We are going to build such a unique distribution model that Hoya and Essilor will actually use it themselves!  Why do you doubt my team of Optiboard members?

We are a team of 2 with the ability to use any technology we want to offer; we don't take years to bring something new to market.

We can do this in less than 180 days and be all over the world in the best doors with our model.  I have already shown this brand to a major lab in the US, 2 regional chains- one luxury and one value oriented, the top finishing lab in Canada and the US all want to be the first to offer the products.  They will make the AutoLens the lens of choice for their patients and accounts because it makes sense to all in the distribution model!  They will offer the lenses and not even be allowed to private label them; we are the brand!

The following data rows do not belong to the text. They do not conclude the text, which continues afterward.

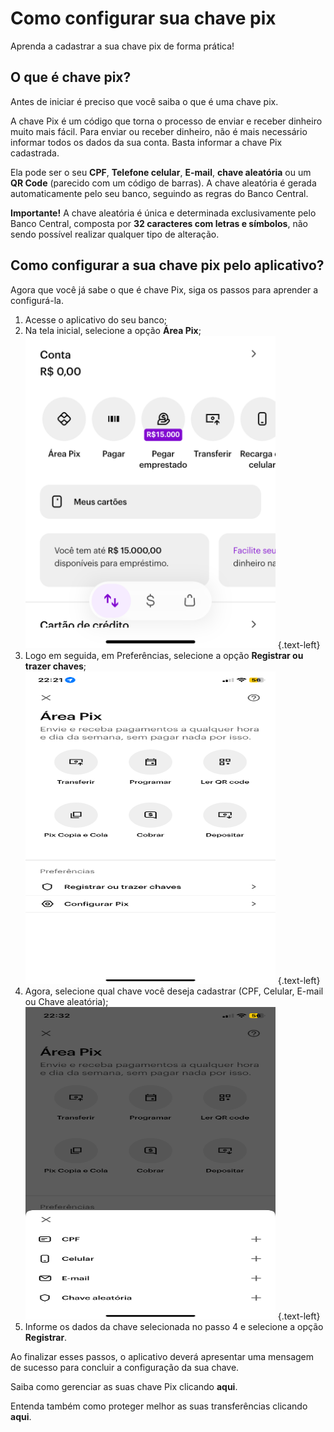 
# Como configurar sua chave pix

Aprenda a cadastrar a sua chave pix de forma prática!

## O que é chave pix?

Antes de iniciar é preciso que você saiba o que é uma chave pix.

A chave Pix é um código que torna o processo de enviar e receber dinheiro muito mais fácil. Para enviar ou receber dinheiro, não é mais necessário informar todos os dados da sua conta. Basta informar a chave Pix cadastrada.

Ela pode ser o seu **CPF**, **Telefone celular**, **E-mail**, **chave aleatória** ou um **QR Code** (parecido com um código de barras). A chave aleatória é gerada automaticamente pelo seu banco, seguindo as regras do Banco Central.

**Importante!** A chave aleatória é única e determinada exclusivamente pelo Banco Central, composta por **32 caracteres com letras e símbolos**, não sendo possível realizar qualquer tipo de alteração.

## Como configurar a sua chave pix pelo aplicativo?

Agora que você já sabe o que é chave Pix, siga os passos para aprender a configurá-la.

1. Acesse o aplicativo do seu banco;
2. Na tela inicial, selecione a opção **Área Pix**;
   <img src="https://github.com/talicpaes1/pix-tutorial/blob/main/Imagens/inicial.PNG?raw=true" alt="Image" height="500" width="400"> {.text-left}
4. Logo em seguida, em Preferências, selecione a opção **Registrar ou trazer chaves**;
   <img src="https://github.com/talicpaes1/pix-tutorial/blob/main/Imagens/area_pix.PNG?raw=true" alt="Image" height="500" width="400"> {.text-left}
6. Agora, selecione qual chave você deseja cadastrar (CPF, Celular, E-mail ou Chave aleatória);
   <img src="https://github.com/talicpaes1/pix-tutorial/blob/main/Imagens/chave.PNG?raw=true" alt="Image" height="500" width="400"> {.text-left}
8. Informe os dados da chave selecionada no passo 4 e selecione a opção **Registrar**.

Ao finalizar esses passos, o aplicativo deverá apresentar uma mensagem de sucesso para concluir a configuração da sua chave.

Saiba como gerenciar as suas chave Pix clicando **aqui**.

Entenda também como proteger melhor as suas transferências clicando **aqui**.


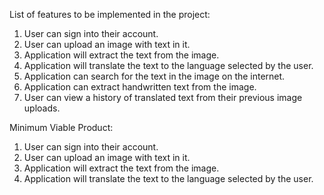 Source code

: List of features to be implemented in the project:

1) User can sign into their account.
2) User can upload an image with text in it.
3) Application will extract the text from the image.
4) Application will translate the text to the language selected by the user.
5) Application can search for the text in the image on the internet.
6) Application can extract handwritten text from the image.
7) User can view a history of translated text from their previous image uploads.


Minimum Viable Product:
1) User can sign into their account.
2) User can upload an image with text in it.
3) Application will extract the text from the image.
4) Application will translate the text to the language selected by the user.
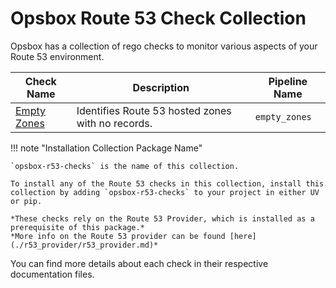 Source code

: # Opsbox Route 53 Check Collection

Opsbox has a collection of rego checks to monitor various aspects of your Route 53 environment.

| Check Name                        | Description                                                        | Pipeline Name          |
|-----------------------------------|--------------------------------------------------------------------|------------------------|
| [Empty Zones](./empty_zones.md)   | Identifies Route 53 hosted zones with no records.                  | `empty_zones`          |

!!! note "Installation Collection Package Name"

    `opsbox-r53-checks` is the name of this collection.

    To install any of the Route 53 checks in this collection, install this collection by adding `opsbox-r53-checks` to your project in either UV or pip.

    *These checks rely on the Route 53 Provider, which is installed as a prerequisite of this package.*
    *More info on the Route 53 provider can be found [here](./r53_provider/r53_provider.md)*

You can find more details about each check in their respective documentation files. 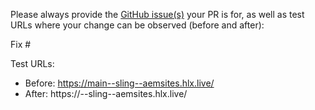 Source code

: Please always provide the [GitHub issue(s)](../issues) your PR is for, as well as test URLs where your change can be observed (before and after):

Fix #<gh-issue-id>

Test URLs:
- Before: https://main--sling--aemsites.hlx.live/
- After: https://<branch>--sling--aemsites.hlx.live/
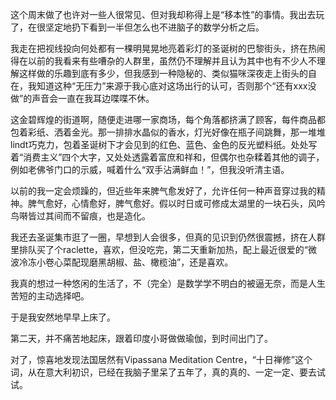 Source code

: 这个周末做了也许对一些人很常见、但对我却称得上是“移本性”的事情。我出去玩了，在很坚定地扔下看到一半但怎么也不进脑子的数学分析之后。

我走在把视线投向何处都有一棵明晃晃地亮着彩灯的圣诞树的巴黎街头，挤在热闹得在以前的我看来有些嘈杂的人群里，虽然仍不理解并且认为其中也有不少人不理解这样做的乐趣到底有多少，但我感到一种隐秘的、类似猫咪深夜走上街头的自在，我知道这种“无压力”来源于我心底对这场出行的认可，否则那个“还有xxx没做”的声音会一直在我耳边喋喋不休。

这金碧辉煌的街道啊，随便走进哪一家商场，每个角落都挤满了顾客，每件商品都包着彩纸、洒着金光。那一排排水晶似的香水，灯光好像在瓶子间跳舞，那一堆堆lindt巧克力，包着圣诞树下才会见到的红色、蓝色、金色的反光塑料纸。处处写着“消费主义”四个大字，又处处透露着富庶和祥和，但偶尔也杂糅着其他的调子，例如老佛爷门口的示威，喊着什么“双手沾满鲜血！”，但我没听清主语。

以前的我一定会烦躁的，但近些年来脾气愈发好了，允许任何一种声音穿过我的精神。脾气愈好，心情愈好，脾气愈好。假以时日或可修成太湖里的一块石头，风吟鸟啭皆过其间而不留痕，也是造化。

我还去圣诞集市逛了一圈，早想到人会很多，但真的见识到仍然很震撼，挤在人群里排队买了个raclette，喜欢，但没吃完，第二天重新加热，配上最近很爱的“微波冷冻小卷心菜配现磨黑胡椒、盐、橄榄油”，还是喜欢。

我真的想过一种悠闲的生活了，不（完全）是数学学不明白的被逼无奈，而是人生苦短的主动选择吧。

于是我安然地早早上床了。

第二天，并不痛苦地起床，跟着印度小哥做做瑜伽，到时间出门了。

对了，惊喜地发现法国居然有Vipassana Meditation Centre，“十日禅修”这个词，从在意大利初识，已经在我脑子里呆了五年了，真的真的、一定一定、要去试试。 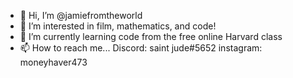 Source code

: - 👋 Hi, I’m @jamiefromtheworld
- 👀 I’m interested in film, mathematics, and code!
- 🌱 I’m currently learning code from the free online Harvard class
- 📫 How to reach me... Discord: saint jude#5652 instagram: moneyhaver473

<!---
jamiefromtheworld/jamiefromtheworld is a ✨ special ✨ repository because its `README.md` (this file) appears on your GitHub profile.
You can click the Preview link to take a look at your changes.
--->
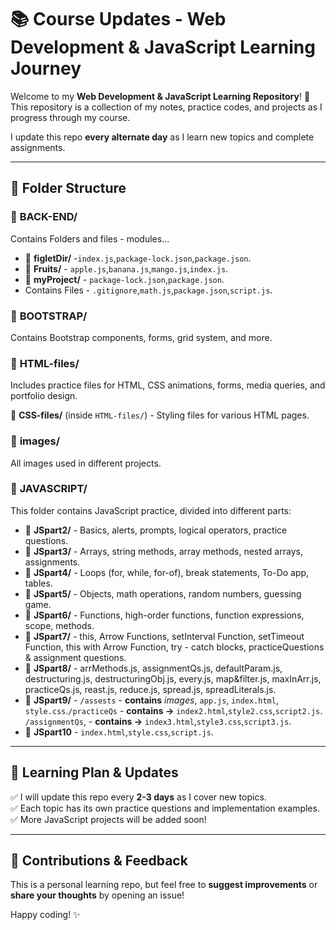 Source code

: # 📚 Course Updates - Web Development & JavaScript Learning Journey  

Welcome to my **Web Development & JavaScript Learning Repository**! 🚀  
This repository is a collection of my notes, practice codes, and projects as I progress through my course.  

I update this repo **every alternate day** as I learn new topics and complete assignments.  

---

## 📂 Folder Structure  

### 🔹 **BACK-END/**
Contains Folders and files - modules...

- 📁 **figletDir/** -`index.js`,`package-lock.json`,`package.json`.
- 📁 **Fruits/** - `apple.js`,`banana.js`,`mango.js`,`index.js`.
- 📁 **myProject/** - `package-lock.json`,`package.json`.
- Contains Files - `.gitignore`,`math.js`,`package.json`,`script.js`.

### 🔹 **BOOTSTRAP/**  
Contains Bootstrap components, forms, grid system, and more.  

### 🔹 **HTML-files/**  
Includes practice files for HTML, CSS animations, forms, media queries, and portfolio design.  

📁 **CSS-files/** (inside `HTML-files/`) - Styling files for various HTML pages.  

### 🔹 **images/**  
All images used in different projects.  

### 🔹 **JAVASCRIPT/**  
This folder contains JavaScript practice, divided into different parts:  

- 📁 **JSpart2/** - Basics, alerts, prompts, logical operators, practice questions.  
- 📁 **JSpart3/** - Arrays, string methods, array methods, nested arrays, assignments.  
- 📁 **JSpart4/** - Loops (for, while, for-of), break statements, To-Do app, tables.  
- 📁 **JSpart5/** - Objects, math operations, random numbers, guessing game.  
- 📁 **JSpart6/** - Functions, high-order functions, function expressions, scope, methods.  
- 📁 **JSpart7/** - this, Arrow Functions, setInterval Function, setTimeout Function, this with Arrow Function, try - catch blocks, practiceQuestions & assignment questions.
- 📁 **JSpart8/** - arrMethods.js, assignmentQs.js, defaultParam.js, destructuring.js, destructuringObj.js, every.js, map&filter.js, maxInArr.js, practiceQs.js, reast.js, reduce.js, spread.js, spreadLiterals.js.
- 📁 **JSpart9/** - `/assests` - **contains** *images*, `app.js`, `index.html`, `style.css`.`/practiceQs` - **contains ->** `index2.html`,`style2.css`,`script2.js`. `/assignmentQs`, - **contains ->** `index3.html`,`style3.css`,`script3.js`.
- 📁 **JSpart10** - `index.html`,`style.css`,`script.js`.
---

## 📌 Learning Plan & Updates  

✅ I will update this repo every **2-3 days** as I cover new topics.  
✅ Each topic has its own practice questions and implementation examples.  
✅ More JavaScript projects will be added soon!  

---

## 🤝 Contributions & Feedback  

This is a personal learning repo, but feel free to **suggest improvements** or **share your thoughts** by opening an issue!  

Happy coding! ✨  
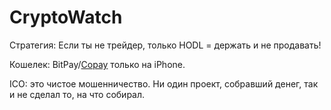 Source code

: # CryptoWatch

Стратегия:
Если ты не трейдер, только HODL = держать и не продавать!

Кошелек: BitPay/<a href="https://copay.io">Copay</a> только на iPhone.

ICO: это чистое мошенничество. Ни один проект, собравший денег, так и не сделал то, на что собирал.
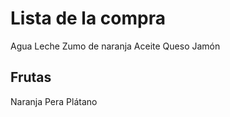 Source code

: # Lista de la compra

Agua
Leche
Zumo de naranja
Aceite
Queso
Jamón

## Frutas

Naranja
Pera
Plátano


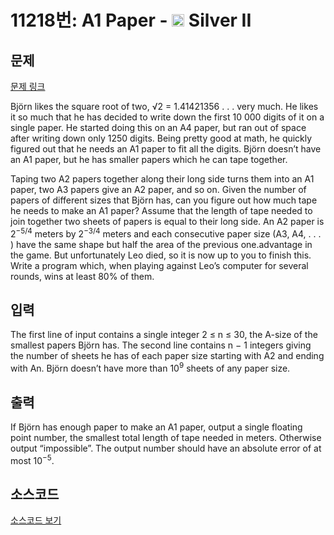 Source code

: # 11218번: A1 Paper - <img src="https://static.solved.ac/tier_small/9.svg" style="height:20px" /> Silver II

<!-- performance -->

<!-- 문제 제출 후 깃허브에 푸시를 했을 때 제출한 코드의 성능이 입력될 공간입니다.-->

<!-- end -->

## 문제

[문제 링크](https://boj.kr/11218)


<p>Björn likes the square root of two, √2 = 1.41421356 . . . very much. He likes it so much that he has decided to write down the first 10 000 digits of it on a single paper. He started doing this on an A4 paper, but ran out of space after writing down only 1250 digits. Being pretty good at math, he quickly figured out that he needs an A1 paper to fit all the digits. Björn doesn’t have an A1 paper, but he has smaller papers which he can tape together.</p>

<p>Taping two A2 papers together along their long side turns them into an A1 paper, two A3 papers give an A2 paper, and so on. Given the number of papers of different sizes that Björn has, can you figure out how much tape he needs to make an A1 paper? Assume that the length of tape needed to join together two sheets of papers is equal to their long side. An A2 paper is 2<sup>−5/4</sup> meters by 2<sup>−3/4</sup> meters and each consecutive paper size (A3, A4, . . . ) have the same shape but half the area of the previous one.advantage in the game. But unfortunately Leo died, so it is now up to you to finish this. Write a program which, when playing against Leo’s computer for several rounds, wins at least 80% of them.</p>



## 입력


<p>The first line of input contains a single integer 2 ≤ n ≤ 30, the A-size of the smallest papers Björn has. The second line contains n − 1 integers giving the number of sheets he has of each paper size starting with A2 and ending with An. Björn doesn’t have more than 10<sup>9</sup> sheets of any paper size.</p>



## 출력


<p>If Björn has enough paper to make an A1 paper, output a single floating point number, the smallest total length of tape needed in meters. Otherwise output “impossible”. The output number should have an absolute error of at most 10<sup>−5</sup>.</p>



## 소스코드

[소스코드 보기](A1%20Paper.cpp) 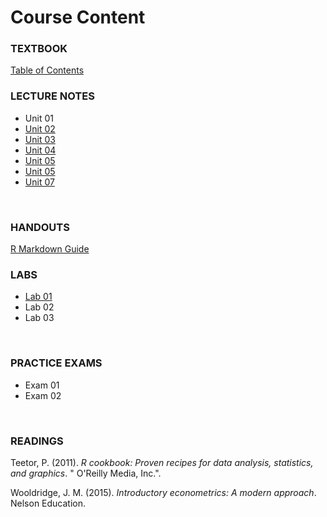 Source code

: # Course Content

### TEXTBOOK

[Table of Contents](TEXTBOOK/docs/index.html)
<br>

### LECTURE NOTES

* Unit 01  
* [Unit 02](LECTURES/module_2_slides.html)  
* [Unit 03](LECTURES/module_3_slides.html)  
* [Unit 04](LECTURES/module_4_slides.html)  
* [Unit 05](LECTURES/module_5_slides.html)  
* [Unit 05](LECTURES/module_6_slides.html)  
* [Unit 07](LECTURES/Specification-Part-II.html)  
<br>  
 
### HANDOUTS

[R Markdown Guide](HANDOUTS/R_Markdown_Template.html)


### LABS

* [Lab 01](LABS/lab-01-instructions.html) 
* Lab 02 
* Lab 03 
<br>



### PRACTICE EXAMS

* Exam 01 
* Exam 02 
<br>


### READINGS

Teetor, P. (2011). *R cookbook: Proven recipes for data analysis, statistics, and graphics*. " O'Reilly Media, Inc.". 

Wooldridge, J. M. (2015). *Introductory econometrics: A modern approach*. Nelson Education.

<br>
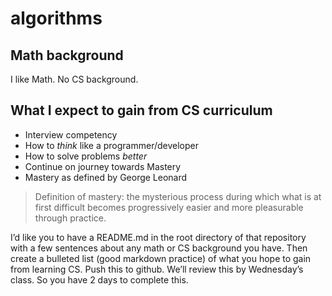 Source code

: # algorithms

## Math background

I like Math.
No CS background.

## What I expect to gain from CS curriculum

- Interview competency
- How to *think* like a programmer/developer
- How to solve problems *better*
- Continue on journey towards Mastery
 - Mastery as defined by George Leonard
  > Definition of mastery: the mysterious process during which what is at first difficult becomes progressively easier and more pleasurable through practice.

I’d like you to have a README.md in the root directory of that repository with a few sentences about any math or CS background you have. Then create a bulleted list (good markdown practice) of what you hope to gain from learning CS. Push this to github. We’ll review this by Wednesday’s class. So you have 2 days to complete this.
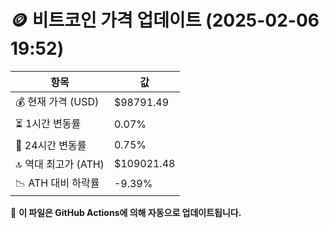 # 🪙 비트코인 가격 업데이트 (2025-02-06 19:52)

| 항목                | 값 |
|--------------------|----------------|
| 💰 현재 가격 (USD) | $98791.49 |
| ⏳ 1시간 변동률    | 0.07% |
| 📆 24시간 변동률   | 0.75% |
| 🔝 역대 최고가 (ATH) | $109021.48 |
| 📉 ATH 대비 하락률 | -9.39% |

🔄 **이 파일은 GitHub Actions에 의해 자동으로 업데이트됩니다.**
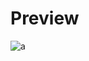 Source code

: # Preview 
![a](https://github.com/Eazvy/UILibs/blob/main/Librarys/Atlas/Atlas_v1_red.png?raw=true)
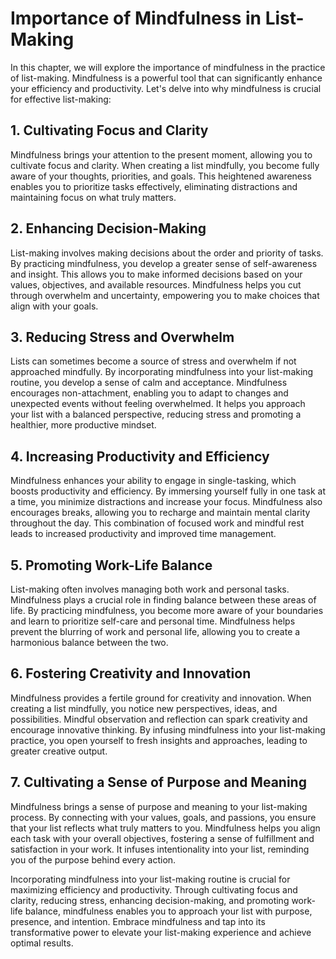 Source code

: Importance of Mindfulness in List-Making
====================================================

In this chapter, we will explore the importance of mindfulness in the practice of list-making. Mindfulness is a powerful tool that can significantly enhance your efficiency and productivity. Let's delve into why mindfulness is crucial for effective list-making:

**1. Cultivating Focus and Clarity**
------------------------------------

Mindfulness brings your attention to the present moment, allowing you to cultivate focus and clarity. When creating a list mindfully, you become fully aware of your thoughts, priorities, and goals. This heightened awareness enables you to prioritize tasks effectively, eliminating distractions and maintaining focus on what truly matters.

**2. Enhancing Decision-Making**
--------------------------------

List-making involves making decisions about the order and priority of tasks. By practicing mindfulness, you develop a greater sense of self-awareness and insight. This allows you to make informed decisions based on your values, objectives, and available resources. Mindfulness helps you cut through overwhelm and uncertainty, empowering you to make choices that align with your goals.

**3. Reducing Stress and Overwhelm**
------------------------------------

Lists can sometimes become a source of stress and overwhelm if not approached mindfully. By incorporating mindfulness into your list-making routine, you develop a sense of calm and acceptance. Mindfulness encourages non-attachment, enabling you to adapt to changes and unexpected events without feeling overwhelmed. It helps you approach your list with a balanced perspective, reducing stress and promoting a healthier, more productive mindset.

**4. Increasing Productivity and Efficiency**
---------------------------------------------

Mindfulness enhances your ability to engage in single-tasking, which boosts productivity and efficiency. By immersing yourself fully in one task at a time, you minimize distractions and increase your focus. Mindfulness also encourages breaks, allowing you to recharge and maintain mental clarity throughout the day. This combination of focused work and mindful rest leads to increased productivity and improved time management.

**5. Promoting Work-Life Balance**
----------------------------------

List-making often involves managing both work and personal tasks. Mindfulness plays a crucial role in finding balance between these areas of life. By practicing mindfulness, you become more aware of your boundaries and learn to prioritize self-care and personal time. Mindfulness helps prevent the blurring of work and personal life, allowing you to create a harmonious balance between the two.

**6. Fostering Creativity and Innovation**
------------------------------------------

Mindfulness provides a fertile ground for creativity and innovation. When creating a list mindfully, you notice new perspectives, ideas, and possibilities. Mindful observation and reflection can spark creativity and encourage innovative thinking. By infusing mindfulness into your list-making practice, you open yourself to fresh insights and approaches, leading to greater creative output.

**7. Cultivating a Sense of Purpose and Meaning**
-------------------------------------------------

Mindfulness brings a sense of purpose and meaning to your list-making process. By connecting with your values, goals, and passions, you ensure that your list reflects what truly matters to you. Mindfulness helps you align each task with your overall objectives, fostering a sense of fulfillment and satisfaction in your work. It infuses intentionality into your list, reminding you of the purpose behind every action.

Incorporating mindfulness into your list-making routine is crucial for maximizing efficiency and productivity. Through cultivating focus and clarity, reducing stress, enhancing decision-making, and promoting work-life balance, mindfulness enables you to approach your list with purpose, presence, and intention. Embrace mindfulness and tap into its transformative power to elevate your list-making experience and achieve optimal results.
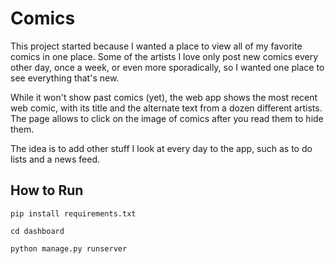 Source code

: # Comics
This project started because I wanted a place to view all of my favorite comics in one place. Some of the artists I love only post new comics every other day, once a week, or even more sporadically, so I wanted one place to see everything that's new.

While it won't show past comics (yet), the web app shows the most recent web comic, with its title and the alternate text from a dozen different artists. The page allows to click on the image of comics after you read them to hide them.

The idea is to add other stuff I look at every day to the app, such as to do lists and a news feed.

## How to Run

` pip install requirements.txt `

` cd dashboard `

` python manage.py runserver ` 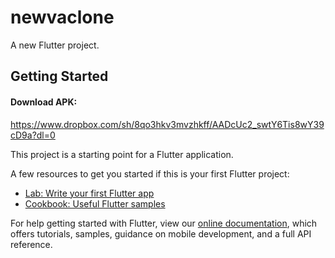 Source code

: # newvaclone

A new Flutter project.

## Getting Started

#### Download APK:
https://www.dropbox.com/sh/8qo3hkv3mvzhkff/AADcUc2_swtY6Tis8wY39cD9a?dl=0

This project is a starting point for a Flutter application.

A few resources to get you started if this is your first Flutter project:

- [Lab: Write your first Flutter app](https://flutter.dev/docs/get-started/codelab)
- [Cookbook: Useful Flutter samples](https://flutter.dev/docs/cookbook)

For help getting started with Flutter, view our
[online documentation](https://flutter.dev/docs), which offers tutorials,
samples, guidance on mobile development, and a full API reference.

We are 5 for 5 and don't even have a formal contract signed so we can't divulge yet but they seem to be impressed with the offerings to the extent that none of them asked we what it was going to cost them because they already knew it did not matter!  I do not even have a presentation ready for them yet and they signed up based on what we promised to bring to the party with a demo in less than 90 days.  All 5 of them know me for years via business or this board.

I started my career as a lab rep and after 17 years in luxury optical the industry is ready for change and the www.autolensapp.com is going to shake up the industry.


Make optics or Harry Chilinguerian, Barry Santini, Johns and few others already know about the project and are part of the team to ensure we bring the correct model to market.  Harry is my partner and am proud to announce it here first.  He is the Chief Technology Officer and as a team we are ready to rock the world to become the fastest growing brand to ever hit the industry.  

We have all seen what Hoya and E have done to grow the business so we will take the opposite approach and see who ends up on top.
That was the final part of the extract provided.